Those kinds of conversations move the focus away from simply asking whether AI was used and toward understanding how it was used and why. In that sense, academic integrity discussions begin to shift from a compliance mindset toward one that emphasizes skill development, ethical decision-making, and ownership of learning. Students are starting to see integrity less as “avoiding AI” and more as being honest, thoughtful, and responsible about how tools support their work.

At the same time, we are still very much in the early stages of this work. The framework has helped open the door to more productive conversations, but we know that achieving consistency across classrooms will take time. Teachers are continuing to experiment with how to apply the framework in different subjects and learning tasks, and part of our ongoing work will be supporting that shared understanding so that students experience clearer and more consistent expectations across courses.

5. As you begin adapting the framework for elementary, what’s your early thinking on what needs to change for younger learners, and what do you think stays the same?

As we begin thinking about an elementary version of the framework, our intention is to keep the overall structure and icons consistent with what we are using in secondary schools.

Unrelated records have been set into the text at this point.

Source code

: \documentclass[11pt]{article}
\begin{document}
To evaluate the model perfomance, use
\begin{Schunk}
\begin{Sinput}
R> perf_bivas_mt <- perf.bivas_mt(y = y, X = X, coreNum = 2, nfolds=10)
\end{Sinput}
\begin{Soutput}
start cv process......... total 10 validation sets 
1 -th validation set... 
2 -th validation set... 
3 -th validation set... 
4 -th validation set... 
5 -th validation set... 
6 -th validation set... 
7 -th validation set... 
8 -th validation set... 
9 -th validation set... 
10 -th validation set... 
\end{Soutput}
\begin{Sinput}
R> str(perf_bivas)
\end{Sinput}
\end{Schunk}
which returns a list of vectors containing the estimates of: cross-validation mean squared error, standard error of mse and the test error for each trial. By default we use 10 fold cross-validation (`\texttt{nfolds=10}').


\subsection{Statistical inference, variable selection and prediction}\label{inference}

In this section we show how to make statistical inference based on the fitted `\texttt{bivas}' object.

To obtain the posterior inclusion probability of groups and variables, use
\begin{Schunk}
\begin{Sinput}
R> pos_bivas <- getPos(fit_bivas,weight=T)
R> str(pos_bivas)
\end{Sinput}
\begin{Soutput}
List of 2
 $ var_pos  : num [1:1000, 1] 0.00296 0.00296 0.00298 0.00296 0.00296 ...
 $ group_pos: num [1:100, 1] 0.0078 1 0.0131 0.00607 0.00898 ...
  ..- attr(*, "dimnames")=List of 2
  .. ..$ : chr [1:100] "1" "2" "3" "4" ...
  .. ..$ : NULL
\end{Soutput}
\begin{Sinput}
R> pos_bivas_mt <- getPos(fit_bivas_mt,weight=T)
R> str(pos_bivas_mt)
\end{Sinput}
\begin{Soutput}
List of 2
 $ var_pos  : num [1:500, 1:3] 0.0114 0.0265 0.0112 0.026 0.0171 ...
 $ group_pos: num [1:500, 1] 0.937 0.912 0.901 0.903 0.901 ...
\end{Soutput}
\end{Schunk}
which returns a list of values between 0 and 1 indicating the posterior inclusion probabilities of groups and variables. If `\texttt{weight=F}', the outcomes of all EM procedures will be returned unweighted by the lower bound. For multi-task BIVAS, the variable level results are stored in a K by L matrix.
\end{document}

Maintaining that continuity helps build a shared language across the division so that, over time, students encounter the same ideas about AI use as they move through the grades.

What will likely change is how those ideas are expressed. With younger learners, the language will need to be simpler and more concrete, and the examples will need to connect directly to classroom activities that are familiar at the elementary level. The visual design will also play a larger role, with more student-friendly imagery and clearer cues that help younger students quickly understand the intent.

Another important difference is how the framework will be used in practice. In secondary classrooms, students can often independently interpret the icons and expectations connected to an assignment. In elementary classrooms, the framework will likely be introduced more through teacher-guided conversations and modeling, where the teacher helps students understand how and why a tool might be used during learning.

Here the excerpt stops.